Slowly, he nodded. “Good, then do it,” I said, then, for effect, added, “After all, a guilty man going free would be bad for such a reputable judge as yourself.” He nodded again, and I knew he would do it. Too easy, I thought as I got up and left him. I knew he would do exactly as I asked. He was a good man, and sought only justice. That just made it all the more easy to manipulate him.

Did I feel bad? Of course I did. I like to say I’m an honest woman, and, for the most part, I am. A church-goer, faithful wife, a good mother to my 3 children… You don’t get more real than that, so for me to now have to play the part of a sneaky, going-behind-people’s-back, manipulating witch made me feel horrible.

Leaving the court entirely, I hurried my way to the crime scene. The police had already gone over the scene multiple times, but my gut was telling me they had missed something, that I had missed something, despite being right there alongside them while they searched.

The alley looked so peaceful and safe in broad daylight, and if not for the yellow ‘do not cross’ police tape, one might have never guessed that something horrible had taken place a week ago. If that had not been a giveaway, however, the dark stain of dried blood against the grey cement would have told a tale in itself. It was large, covering an area about the size of a dining table, and I winced as I saw it.

Closing my eyes, I took myself back to the scene the first time I saw it. The body, face down. The fresh, bright red puddle growing. The knife, lying in the middle of the blood. And then I saw it. The feint traces of a shoe print, barely in my line of sight. It had to be his! Was it still there? I hunted around for a little while, and I was just giving up hope when I found it. It was very feint, practically gone, but it was just visible.

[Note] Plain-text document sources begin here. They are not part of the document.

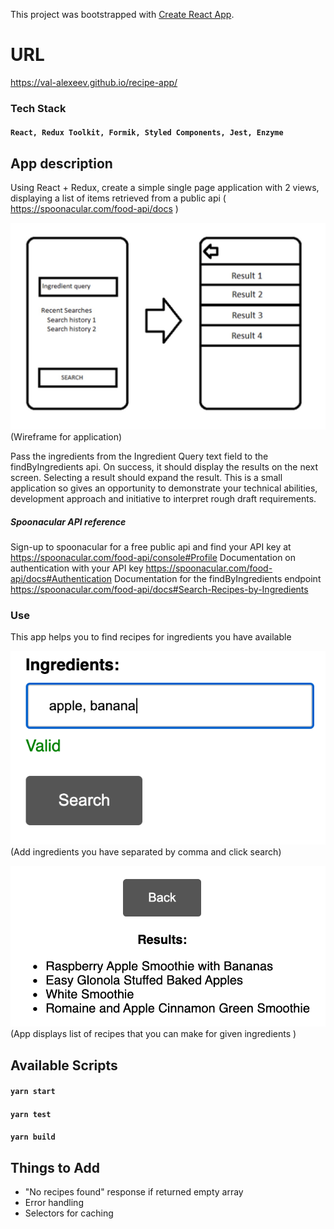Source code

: This project was bootstrapped with [Create React App](https://github.com/facebook/create-react-app).

# URL

https://val-alexeev.github.io/recipe-app/

### Tech Stack

#### `React, Redux Toolkit, Formik, Styled Components, Jest, Enzyme`

## App description

Using React + Redux, create a simple single page application with 2 views, displaying a list of items retrieved from a public api ( https://spoonacular.com/food-api/docs )

![Wireframe](src/img/wireframe.jpg)
(Wireframe for application)

Pass the ingredients from the Ingredient Query text field to the findByIngredients api. On success, it should display the results on the next screen. Selecting a result should expand the result.
This is a small application so gives an opportunity to demonstrate your technical abilities, development approach and initiative to interpret rough draft requirements.

##### Spoonacular API reference

Sign-up to spoonacular for a free public api and find your API key at https://spoonacular.com/food-api/console#Profile
Documentation on authentication with your API key https://spoonacular.com/food-api/docs#Authentication
Documentation for the findByIngredients endpoint https://spoonacular.com/food-api/docs#Search-Recipes-by-Ingredients

### Use

This app helps you to find recipes for ingredients you have available

![app-use](src/img/use.png)
(Add ingredients you have separated by comma and click search)

![app-result](src/img/result.png)
(App displays list of recipes that you can make for given ingredients )

## Available Scripts

#### `yarn start`

#### `yarn test`

#### `yarn build`

## Things to Add

- "No recipes found" response if returned empty array
- Error handling
- Selectors for caching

I had a police come and look at it an hour later. It took a little bit of convincing, and he was stubborn – why couldn’t the lead investigator have been someone easier to talk to? – but he went. It took him far longer than it took me, despite me trying to point it out multiple times, but eventually he found it. I let him take the credit for the find; I was not interested in fame or glory. I merely wanted the bastard behind bars, excusing my language.

For the rest of the evening, people came and went. Someone took pictures. Another enhanced the print with some chemical spray. Another took a mould, and another, sketched it. Finally, someone went away, with a warrant, to search his house for any and all shoes. I tagged along.

There are not enough words to describe my satisfaction and glee when they found a pair of sneakers hidden in an air vent of his guest room. Honestly, I didn’t care where they found it, only that they did. I was sure it was the proof they needed.

It was.

The next day, he was brought to trial and, in front of the jury, the newly found evidence was presented. Upon seeing the shoes, he broke down on stand and confessed to it all. He talked about his love – his obsession – with the woman, and how she had rejected him multiple times. He described how angry that made him feel, and how he decided that if he couldn’t have her, nobody could. He went on to tell them how he had laid in wait for her one night, where he knew she would pass after work, and attacked. He explained how he had realized he stepped in the blood when he got home, and hid his shoes in a panic. He expressed no remorse, except for one thing – he should have burnt the sneakers instead of hiding them.

The result of the trial was, once more, manipulated by me. I snuck into the jury room as they discussed the result, and pushed them to choose the death penalty. He broke down again when they delivered the news. Me? I was beyond ecstatic.  Do I feel bad for everything I did? Yes, of course I do. But I had to. You must understand that – I had to.

There was just no way I could have let my murderer go free.